▶ _Given data_:

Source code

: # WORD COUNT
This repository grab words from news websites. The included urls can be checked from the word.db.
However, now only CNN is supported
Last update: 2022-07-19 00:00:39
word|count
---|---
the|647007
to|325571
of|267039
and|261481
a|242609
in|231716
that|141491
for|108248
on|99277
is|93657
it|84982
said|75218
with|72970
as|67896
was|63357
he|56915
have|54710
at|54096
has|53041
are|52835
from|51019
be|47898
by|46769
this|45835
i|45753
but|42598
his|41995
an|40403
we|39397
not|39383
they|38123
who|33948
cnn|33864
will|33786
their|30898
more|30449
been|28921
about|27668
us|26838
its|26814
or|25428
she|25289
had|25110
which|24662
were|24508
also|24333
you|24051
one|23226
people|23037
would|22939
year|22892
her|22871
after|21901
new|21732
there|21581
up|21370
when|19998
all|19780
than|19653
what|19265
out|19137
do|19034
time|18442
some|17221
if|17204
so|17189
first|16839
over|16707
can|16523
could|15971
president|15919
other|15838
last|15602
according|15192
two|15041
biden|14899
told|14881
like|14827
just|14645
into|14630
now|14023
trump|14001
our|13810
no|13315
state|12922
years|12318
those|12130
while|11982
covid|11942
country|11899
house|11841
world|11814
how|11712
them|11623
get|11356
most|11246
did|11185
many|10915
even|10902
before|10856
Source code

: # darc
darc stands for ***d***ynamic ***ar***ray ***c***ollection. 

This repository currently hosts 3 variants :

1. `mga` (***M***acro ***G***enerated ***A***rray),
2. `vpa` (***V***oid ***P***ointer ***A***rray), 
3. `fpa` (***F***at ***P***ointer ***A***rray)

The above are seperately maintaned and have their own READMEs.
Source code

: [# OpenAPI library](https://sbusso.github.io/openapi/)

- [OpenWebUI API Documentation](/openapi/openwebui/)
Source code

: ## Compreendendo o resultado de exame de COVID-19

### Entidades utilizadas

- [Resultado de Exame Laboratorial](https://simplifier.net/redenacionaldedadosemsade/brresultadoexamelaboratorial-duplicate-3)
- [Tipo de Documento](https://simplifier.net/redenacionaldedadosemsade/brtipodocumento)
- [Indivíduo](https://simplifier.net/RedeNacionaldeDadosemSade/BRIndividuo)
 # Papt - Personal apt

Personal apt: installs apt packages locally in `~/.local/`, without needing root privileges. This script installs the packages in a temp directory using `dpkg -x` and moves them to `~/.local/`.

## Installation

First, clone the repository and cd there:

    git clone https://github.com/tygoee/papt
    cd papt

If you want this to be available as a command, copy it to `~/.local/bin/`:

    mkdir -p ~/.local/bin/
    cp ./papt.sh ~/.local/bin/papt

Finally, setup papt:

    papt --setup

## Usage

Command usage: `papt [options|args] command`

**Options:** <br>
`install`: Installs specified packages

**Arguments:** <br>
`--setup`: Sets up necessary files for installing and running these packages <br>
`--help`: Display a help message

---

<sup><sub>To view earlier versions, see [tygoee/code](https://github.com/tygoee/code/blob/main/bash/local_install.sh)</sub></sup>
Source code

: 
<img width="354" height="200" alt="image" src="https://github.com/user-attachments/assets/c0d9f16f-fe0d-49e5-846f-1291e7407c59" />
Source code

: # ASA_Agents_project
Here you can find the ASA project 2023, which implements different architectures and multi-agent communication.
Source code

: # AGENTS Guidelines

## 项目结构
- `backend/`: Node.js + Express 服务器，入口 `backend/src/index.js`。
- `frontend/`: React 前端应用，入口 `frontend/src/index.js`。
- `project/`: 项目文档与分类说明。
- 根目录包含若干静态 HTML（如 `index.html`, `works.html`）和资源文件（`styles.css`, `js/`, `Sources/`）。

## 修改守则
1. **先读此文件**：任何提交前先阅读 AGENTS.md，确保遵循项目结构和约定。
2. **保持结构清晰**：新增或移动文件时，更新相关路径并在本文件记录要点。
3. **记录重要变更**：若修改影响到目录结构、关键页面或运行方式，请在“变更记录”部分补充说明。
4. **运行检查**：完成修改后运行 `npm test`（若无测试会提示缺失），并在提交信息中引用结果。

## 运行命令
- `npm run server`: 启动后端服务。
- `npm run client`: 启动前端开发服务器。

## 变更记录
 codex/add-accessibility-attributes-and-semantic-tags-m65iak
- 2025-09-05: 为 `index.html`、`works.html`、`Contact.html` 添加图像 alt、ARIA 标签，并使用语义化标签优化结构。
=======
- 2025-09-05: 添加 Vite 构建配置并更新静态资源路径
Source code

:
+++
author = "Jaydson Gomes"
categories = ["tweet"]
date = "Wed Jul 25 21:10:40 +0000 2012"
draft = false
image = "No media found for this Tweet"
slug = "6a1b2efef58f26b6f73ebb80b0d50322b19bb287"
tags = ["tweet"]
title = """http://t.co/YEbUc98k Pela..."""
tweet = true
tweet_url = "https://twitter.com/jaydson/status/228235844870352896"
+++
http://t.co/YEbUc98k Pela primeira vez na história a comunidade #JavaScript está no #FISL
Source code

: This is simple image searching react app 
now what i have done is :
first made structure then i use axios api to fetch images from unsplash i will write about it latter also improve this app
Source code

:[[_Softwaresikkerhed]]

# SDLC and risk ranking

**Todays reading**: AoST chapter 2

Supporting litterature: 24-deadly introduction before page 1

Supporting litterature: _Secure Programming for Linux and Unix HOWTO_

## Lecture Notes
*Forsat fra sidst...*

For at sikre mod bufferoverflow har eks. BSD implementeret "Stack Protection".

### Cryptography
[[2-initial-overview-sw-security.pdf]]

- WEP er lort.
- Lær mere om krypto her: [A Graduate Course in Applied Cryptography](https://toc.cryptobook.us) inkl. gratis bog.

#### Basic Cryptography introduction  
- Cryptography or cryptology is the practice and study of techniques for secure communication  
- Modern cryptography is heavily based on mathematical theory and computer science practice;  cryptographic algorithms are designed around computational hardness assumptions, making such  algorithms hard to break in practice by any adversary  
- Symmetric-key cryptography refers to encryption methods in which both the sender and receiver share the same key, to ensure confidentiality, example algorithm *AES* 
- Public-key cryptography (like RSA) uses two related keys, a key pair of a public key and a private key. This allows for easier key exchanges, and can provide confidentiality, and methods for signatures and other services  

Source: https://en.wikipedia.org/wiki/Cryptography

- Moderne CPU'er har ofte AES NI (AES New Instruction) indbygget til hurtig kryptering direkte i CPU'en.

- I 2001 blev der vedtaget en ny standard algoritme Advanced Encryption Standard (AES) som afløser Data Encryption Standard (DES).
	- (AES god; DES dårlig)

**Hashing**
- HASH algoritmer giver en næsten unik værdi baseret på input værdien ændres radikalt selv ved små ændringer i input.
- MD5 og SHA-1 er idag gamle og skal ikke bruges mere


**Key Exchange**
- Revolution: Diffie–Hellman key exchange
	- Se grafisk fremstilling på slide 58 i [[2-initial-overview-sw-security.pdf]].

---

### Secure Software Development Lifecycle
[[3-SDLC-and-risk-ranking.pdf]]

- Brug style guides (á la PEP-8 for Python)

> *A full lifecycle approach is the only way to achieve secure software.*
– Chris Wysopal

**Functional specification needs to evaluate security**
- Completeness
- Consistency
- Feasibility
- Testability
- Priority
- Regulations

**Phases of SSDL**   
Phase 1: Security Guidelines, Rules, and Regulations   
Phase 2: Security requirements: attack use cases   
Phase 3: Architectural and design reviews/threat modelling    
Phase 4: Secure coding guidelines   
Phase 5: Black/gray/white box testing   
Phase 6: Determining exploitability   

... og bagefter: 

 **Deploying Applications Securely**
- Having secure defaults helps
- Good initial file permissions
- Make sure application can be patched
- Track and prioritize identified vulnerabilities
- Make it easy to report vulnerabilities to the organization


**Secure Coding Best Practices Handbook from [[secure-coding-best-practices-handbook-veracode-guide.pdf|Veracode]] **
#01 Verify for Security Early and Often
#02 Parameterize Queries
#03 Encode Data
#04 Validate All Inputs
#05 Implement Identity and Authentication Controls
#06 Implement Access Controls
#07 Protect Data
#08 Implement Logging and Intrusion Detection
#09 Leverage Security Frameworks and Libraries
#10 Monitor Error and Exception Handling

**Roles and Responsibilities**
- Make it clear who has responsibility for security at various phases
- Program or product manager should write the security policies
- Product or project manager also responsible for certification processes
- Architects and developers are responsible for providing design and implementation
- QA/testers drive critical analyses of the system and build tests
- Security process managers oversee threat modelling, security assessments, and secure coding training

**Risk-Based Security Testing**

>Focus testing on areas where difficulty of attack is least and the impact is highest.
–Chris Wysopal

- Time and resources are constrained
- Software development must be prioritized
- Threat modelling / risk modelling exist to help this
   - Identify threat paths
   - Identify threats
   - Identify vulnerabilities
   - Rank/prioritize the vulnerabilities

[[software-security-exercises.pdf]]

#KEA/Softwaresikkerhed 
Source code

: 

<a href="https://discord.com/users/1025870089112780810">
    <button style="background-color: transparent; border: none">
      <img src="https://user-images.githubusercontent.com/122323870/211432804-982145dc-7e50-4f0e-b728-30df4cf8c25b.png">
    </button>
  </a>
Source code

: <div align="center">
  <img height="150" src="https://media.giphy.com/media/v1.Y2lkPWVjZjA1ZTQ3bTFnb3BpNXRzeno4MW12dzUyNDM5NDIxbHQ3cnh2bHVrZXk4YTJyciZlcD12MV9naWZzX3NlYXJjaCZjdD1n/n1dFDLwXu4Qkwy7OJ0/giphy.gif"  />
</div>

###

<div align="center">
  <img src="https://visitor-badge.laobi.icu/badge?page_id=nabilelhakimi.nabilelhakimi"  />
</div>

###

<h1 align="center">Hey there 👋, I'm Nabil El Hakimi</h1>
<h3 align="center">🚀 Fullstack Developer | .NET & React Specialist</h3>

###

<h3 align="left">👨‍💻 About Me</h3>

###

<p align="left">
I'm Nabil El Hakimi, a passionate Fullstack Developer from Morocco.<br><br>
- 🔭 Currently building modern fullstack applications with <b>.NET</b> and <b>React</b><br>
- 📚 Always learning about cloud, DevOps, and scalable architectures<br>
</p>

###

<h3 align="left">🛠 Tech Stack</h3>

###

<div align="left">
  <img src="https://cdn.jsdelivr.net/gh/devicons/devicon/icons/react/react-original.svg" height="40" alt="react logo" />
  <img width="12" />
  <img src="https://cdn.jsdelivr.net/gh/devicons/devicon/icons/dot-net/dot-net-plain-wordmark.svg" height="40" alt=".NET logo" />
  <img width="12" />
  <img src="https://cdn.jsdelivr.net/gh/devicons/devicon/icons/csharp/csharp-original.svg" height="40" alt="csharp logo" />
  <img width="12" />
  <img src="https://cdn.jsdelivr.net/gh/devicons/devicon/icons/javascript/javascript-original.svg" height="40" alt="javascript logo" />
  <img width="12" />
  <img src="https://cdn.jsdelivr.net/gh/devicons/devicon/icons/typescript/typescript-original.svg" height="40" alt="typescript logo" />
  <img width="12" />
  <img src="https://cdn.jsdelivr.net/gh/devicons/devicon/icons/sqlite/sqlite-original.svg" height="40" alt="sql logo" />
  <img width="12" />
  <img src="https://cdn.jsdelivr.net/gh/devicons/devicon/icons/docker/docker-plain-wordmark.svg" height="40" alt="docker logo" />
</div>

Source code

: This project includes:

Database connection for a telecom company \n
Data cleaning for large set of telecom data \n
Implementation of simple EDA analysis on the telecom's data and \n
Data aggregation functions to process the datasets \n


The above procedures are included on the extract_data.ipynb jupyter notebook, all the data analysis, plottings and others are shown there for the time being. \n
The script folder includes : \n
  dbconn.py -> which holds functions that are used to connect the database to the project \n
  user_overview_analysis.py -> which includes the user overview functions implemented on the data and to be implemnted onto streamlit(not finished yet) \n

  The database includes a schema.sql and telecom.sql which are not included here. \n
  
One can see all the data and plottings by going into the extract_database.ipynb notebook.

▶ _What to produce_: A single number is the whole answer: the tally of lines above that contain "tags".

▶ _Solution to the exercise_: 2